Oraan raises $3M to boost financial inclusion among Pakistani women

According to Oraan's research, just around 7% of Pakistani women are financially involved, which means they have at least a basic bank account. Many women face logistical and social hurdles while attempting to get financial services.

Main Highlights

The startup Oraan, announced today that it has raised $3 million in funding led by returning investor Zayn Capital and Wavemaker Partners, with participation from Resolution Ventures, i2i Ventures, Hustle Fund, Haitou Global, Plug and Play, and angels such as Claire Diaz-Ortiz, a former Magma Partners investing partner and early Twitter employee.

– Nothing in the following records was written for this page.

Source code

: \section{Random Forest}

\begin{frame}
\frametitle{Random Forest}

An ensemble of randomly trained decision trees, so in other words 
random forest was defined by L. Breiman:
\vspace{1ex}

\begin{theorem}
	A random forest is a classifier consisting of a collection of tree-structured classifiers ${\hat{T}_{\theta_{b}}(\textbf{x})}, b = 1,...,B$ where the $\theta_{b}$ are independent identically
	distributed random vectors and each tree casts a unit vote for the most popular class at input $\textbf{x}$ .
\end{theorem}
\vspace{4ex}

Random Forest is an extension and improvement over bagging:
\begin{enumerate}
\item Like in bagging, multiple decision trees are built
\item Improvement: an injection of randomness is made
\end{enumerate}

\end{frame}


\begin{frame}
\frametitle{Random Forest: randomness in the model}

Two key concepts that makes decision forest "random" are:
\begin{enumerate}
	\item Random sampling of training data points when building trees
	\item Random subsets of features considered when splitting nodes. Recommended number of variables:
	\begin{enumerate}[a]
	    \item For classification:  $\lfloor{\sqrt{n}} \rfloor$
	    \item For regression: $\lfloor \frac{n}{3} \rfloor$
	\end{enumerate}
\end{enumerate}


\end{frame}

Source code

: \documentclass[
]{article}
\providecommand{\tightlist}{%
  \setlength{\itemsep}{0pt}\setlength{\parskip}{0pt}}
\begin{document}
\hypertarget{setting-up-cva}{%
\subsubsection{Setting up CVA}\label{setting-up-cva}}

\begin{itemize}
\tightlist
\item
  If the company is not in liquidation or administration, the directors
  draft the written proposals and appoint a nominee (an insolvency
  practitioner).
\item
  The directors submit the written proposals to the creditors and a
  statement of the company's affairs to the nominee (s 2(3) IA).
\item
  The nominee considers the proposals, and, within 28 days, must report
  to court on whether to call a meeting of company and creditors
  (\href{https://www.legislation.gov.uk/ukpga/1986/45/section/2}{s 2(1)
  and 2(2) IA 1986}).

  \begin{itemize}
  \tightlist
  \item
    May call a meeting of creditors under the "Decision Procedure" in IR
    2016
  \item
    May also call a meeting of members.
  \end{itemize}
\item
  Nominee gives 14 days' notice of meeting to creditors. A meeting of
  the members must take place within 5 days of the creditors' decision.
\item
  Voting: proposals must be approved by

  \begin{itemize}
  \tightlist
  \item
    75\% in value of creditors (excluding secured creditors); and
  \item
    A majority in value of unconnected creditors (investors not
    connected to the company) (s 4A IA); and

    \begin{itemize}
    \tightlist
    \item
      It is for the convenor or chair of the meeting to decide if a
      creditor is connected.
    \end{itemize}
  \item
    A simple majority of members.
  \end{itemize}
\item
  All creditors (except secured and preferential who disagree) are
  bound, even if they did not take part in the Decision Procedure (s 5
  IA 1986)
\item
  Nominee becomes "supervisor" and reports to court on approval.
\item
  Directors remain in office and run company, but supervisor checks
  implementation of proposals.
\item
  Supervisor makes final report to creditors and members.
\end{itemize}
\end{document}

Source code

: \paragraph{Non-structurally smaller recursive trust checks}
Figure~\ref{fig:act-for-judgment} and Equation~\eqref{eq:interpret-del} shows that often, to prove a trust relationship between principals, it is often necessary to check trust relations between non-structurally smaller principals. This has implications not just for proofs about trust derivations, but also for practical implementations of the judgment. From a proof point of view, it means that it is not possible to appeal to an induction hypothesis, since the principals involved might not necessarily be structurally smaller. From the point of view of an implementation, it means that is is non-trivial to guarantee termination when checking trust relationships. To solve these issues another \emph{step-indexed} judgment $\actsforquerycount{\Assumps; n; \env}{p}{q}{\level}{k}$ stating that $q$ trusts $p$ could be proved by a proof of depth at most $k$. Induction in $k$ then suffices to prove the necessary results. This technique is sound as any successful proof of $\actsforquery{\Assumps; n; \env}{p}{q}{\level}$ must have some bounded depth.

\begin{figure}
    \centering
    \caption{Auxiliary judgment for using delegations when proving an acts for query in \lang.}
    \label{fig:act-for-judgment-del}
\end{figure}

Halima Iqbal returned to Pakistan in 2017 after working as an investment banker in Canada for a decade and soon noticed how difficult it is for women to obtain financial services. “I had a difficult time obtaining a simple bank account. “It took me three and a half months,” Iqbal explained. She began investigating how Pakistani women handle money, such as how they save and use credit. Then she met Farwah Tapal, a product designer and entrepreneur who had recently returned to Pakistan from Spain, and the two co-founded Oraan in 2018 to help women gain access to financial services.

Oraan has already secured little more than $4 million in financing. According to Iqbal and Tapal, they are the first female entrepreneurs in Pakistan’s fintech sector to raise a seed round. Oraan chose to begin with ROSCAs (rotating credit and savings associations), which are groups of individuals who contribute money to a pool that is allocated to a member each month. It wants to become a digital bank as it expands into other financial services.

According to Oraan’s research, just around 7% of Pakistani women are financially involved, which means they have at least a basic bank account. Many women face logistical and social hurdles while attempting to get financial services.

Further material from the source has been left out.